How to Write an Informatics Paper
I am grateful to
Vicky Rotarova for providing a translation of this page into French and to
Adrian Pantilimonu and All Science Magazine for providing a translation into Romanian.
This short guide is intended to assist Informatics researchers to write
scientific papers, whether these are for conferences, journals, dissertations
or some other purpose. Although it is not itself a scientific paper, it
is based on an hypothesis:
The key to successful paper writing is an explicit
statement of both a scientific hypothesis and the evidence to
support (or refute) it.
We will show how this key idea underpins the overall structure of the paper
and determines the story it tells.
The Importance of Hypotheses
Informatics is an engineering science.
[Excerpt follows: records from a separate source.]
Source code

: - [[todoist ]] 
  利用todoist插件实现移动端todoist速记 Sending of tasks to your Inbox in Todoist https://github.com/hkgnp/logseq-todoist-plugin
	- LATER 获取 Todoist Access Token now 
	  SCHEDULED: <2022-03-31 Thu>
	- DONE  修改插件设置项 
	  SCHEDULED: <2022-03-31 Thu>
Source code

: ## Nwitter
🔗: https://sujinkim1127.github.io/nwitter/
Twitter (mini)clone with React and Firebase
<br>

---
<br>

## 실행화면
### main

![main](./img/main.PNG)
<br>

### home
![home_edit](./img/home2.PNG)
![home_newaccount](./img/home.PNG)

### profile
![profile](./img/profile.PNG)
Like other branches of
both engineering and science it contributes to the advancement of
knowledge by formulating hypotheses and evaluating them. It is
not enough merely to describe some new technique or system; some
claim about it must be first stated and then evaluated. This
claim has the status of a scientific hypothesis; the evaluation
provides the evidence that will support or refute it.
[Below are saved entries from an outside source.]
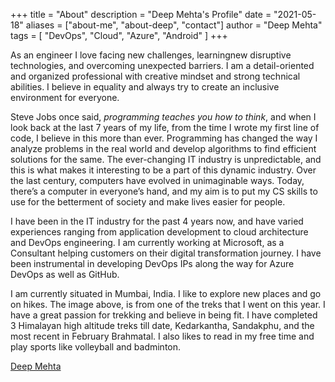 +++
title = "About"
description = "Deep Mehta's Profile"
date = "2021-05-18"
aliases = ["about-me", "about-deep", "contact"]
author = "Deep Mehta"
tags = [
    "DevOps",
    "Cloud",
    "Azure",
    "Android"
]
+++

As an engineer I love facing new challenges, learningnew disruptive technologies, and overcoming
unexpected barriers. I am a detail-oriented and organized professional with creative mindset and strong technical abilities. I believe in equality and always try to create an inclusive environment for everyone.

Steve Jobs once said, <cite>programming teaches you how to think</cite>, and when I look back at the last 7 years of my life, from the time I wrote my first line of code, I believe in this more than ever. Programming has changed the way I analyze problems in the real world and develop algorithms to find efficient solutions for the same. The ever-changing IT industry is unpredictable, and this is what makes it interesting to be a part of this dynamic industry. Over the last century, computers have evolved in unimaginable ways. Today, there’s a computer in everyone’s hand, and my aim is to put my CS skills to use for the betterment of society and make lives easier for people.

I have been in the IT industry for the past 4 years now, and have varied experiences ranging from application development to cloud architecture and DevOps engineering.
I am currently working at Microsoft, as a Consultant helping customers on their digital transformation journey. I have been instrumental in developing DevOps IPs along the way for Azure DevOps as well as GitHub.

I am currently situated in Mumbai, India. I like to explore new places and go on hikes. The image above, is from one of the treks that I went on this year. I have a great passion for trekking and believe in being fit. I have completed 3 Himalayan high altitude treks till date, Kedarkantha, Sandakphu, and the most recent in February Brahmatal. I also likes to read in my free time and play sports like volleyball and badminton.

<script src="https://platform.linkedin.com/badges/js/profile.js" async defer type="text/javascript"></script>
<div class="badge-base LI-profile-badge" data-locale="en_US" data-size="medium" data-theme="dark" data-type="HORIZONTAL" data-vanity="deepmehta97" data-version="v1"><a class="badge-base__link LI-simple-link" href="https://in.linkedin.com/in/deepmehta97?trk=profile-badge">Deep Mehta</a></div>

<div class="github-card" data-github="deep-mm" data-width="400" data-height="" data-theme="default"></div>
<script src="//cdn.jsdelivr.net/github-cards/latest/widget.js"></script>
Of course, the whole story may be spread across several papers
and several authors. For instance, the initial paper about a new
idea may not contain all the evidence needed to support a
hypothesis; further evidence may be provided in later
papers.
In experimental research, hypotheses typically take one
of the following two forms:
- Technique/system X automates task Y for the first
time;
- Technique/system X automates task Y better, along some
dimension, than each of its rivals;
where the dimensions are typically:
-
Behaviour: X has a higher success rate then Y or produces better quality
outputs, e.g. shorter, easier to understand, more similar to human outputs,
etc.
-
Coverage: X is applicable to a wider range of examples then Y.
-
Efficiency: X is faster or uses less space then Y.
-
Dependability: X is either more reliable, safe or secure
than each of its rivals.
-
Maintainability: Developers find X easier to adapt and
extend than its rivals.
-
Useability: Users find X easier to use than its rivals.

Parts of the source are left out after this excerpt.